Scraping Movies Information From http://www.justdial.com.
      Comments                  Â
I have created this blog for making notes to myself and other persons who are interested in scraping information from the Internet sites, automating routine operations using different programmable tools.
The first task I decided to tackle was scraping some information from the site Justdial. I have to grab all movies, showtimes, information on Chennai cinema theaters like name, address and telephone number. To get this information, I need analyze the first page of the cinema theaters that justdial.com return us. The address of this page is http://www.justdial.com/Chennai/Cinema-Halls/ct-7451/page-1. Using Firebug tools of the Firefox browser I can get all necessary html tags that contain useful information.

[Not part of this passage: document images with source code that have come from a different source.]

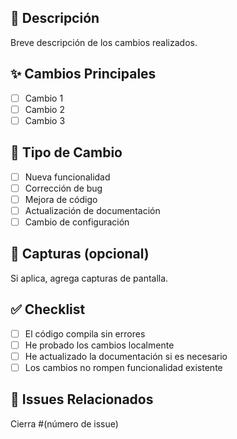 ## 📝 Descripción

Breve descripción de los cambios realizados.

## ✨ Cambios Principales

- [ ] Cambio 1
- [ ] Cambio 2
- [ ] Cambio 3

## 🎯 Tipo de Cambio

- [ ] Nueva funcionalidad
- [ ] Corrección de bug
- [ ] Mejora de código
- [ ] Actualización de documentación
- [ ] Cambio de configuración

## 📸 Capturas (opcional)

Si aplica, agrega capturas de pantalla.

## ✅ Checklist

- [ ] El código compila sin errores
- [ ] He probado los cambios localmente
- [ ] He actualizado la documentación si es necesario
- [ ] Los cambios no rompen funcionalidad existente

## 🔗 Issues Relacionados

Cierra #(número de issue)

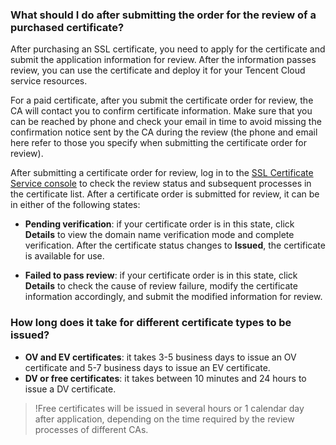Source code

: ### What should I do after submitting the order for the review of a purchased certificate?

After purchasing an SSL certificate, you need to apply for the certificate and submit the application information for review. After the information passes review, you can use the certificate and deploy it for your Tencent Cloud service resources.

For a paid certificate, after you submit the certificate order for review, the CA will contact you to confirm certificate information. Make sure that you can be reached by phone and check your email in time to avoid missing the confirmation notice sent by the CA during the review (the phone and email here refer to those you specify when submitting the certificate order for review).

After submitting a certificate order for review, log in to the [SSL Certificate Service console](https://console.cloud.tencent.com/certoverview) to check the review status and subsequent processes in the certificate list. After a certificate order is submitted for review, it can be in either of the following states:
- **Pending verification**: if your certificate order is in this state, click **Details** to view the domain name verification mode and complete verification. After the certificate status changes to **Issued**, the certificate is available for use.

- **Failed to pass review**: if your certificate order is in this state, click **Details** to check the cause of review failure, modify the certificate information accordingly, and submit the modified information for review.


### How long does it take for different certificate types to be issued?
- **OV and EV certificates**: it takes 3-5 business days to issue an OV certificate and 5-7 business days to issue an EV certificate.
- **DV or free certificates**: it takes between 10 minutes and 24 hours to issue a DV certificate.

>!Free certificates will be issued in several hours or 1 calendar day after application, depending on the time required by the review processes of different CAs.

Unfortunately, when I examined the page of a particular cinema theater thoroughly, I noted that movies titles and showtimes appeared on the page by means of JavaScript. Luckily, pythonists have Selenium, a great framework for getting, testing and analyzing web pages. So, before parsing a web page with information loaded by JavaScript, we have to use a webdriver Selenium suggests. For my task I chose the PhantomJS headless browser. BeautifulSoup is the next great python library that helps me to parse the DOM tree the Selenium webdriver returned.
Armed with this information, let's start coding.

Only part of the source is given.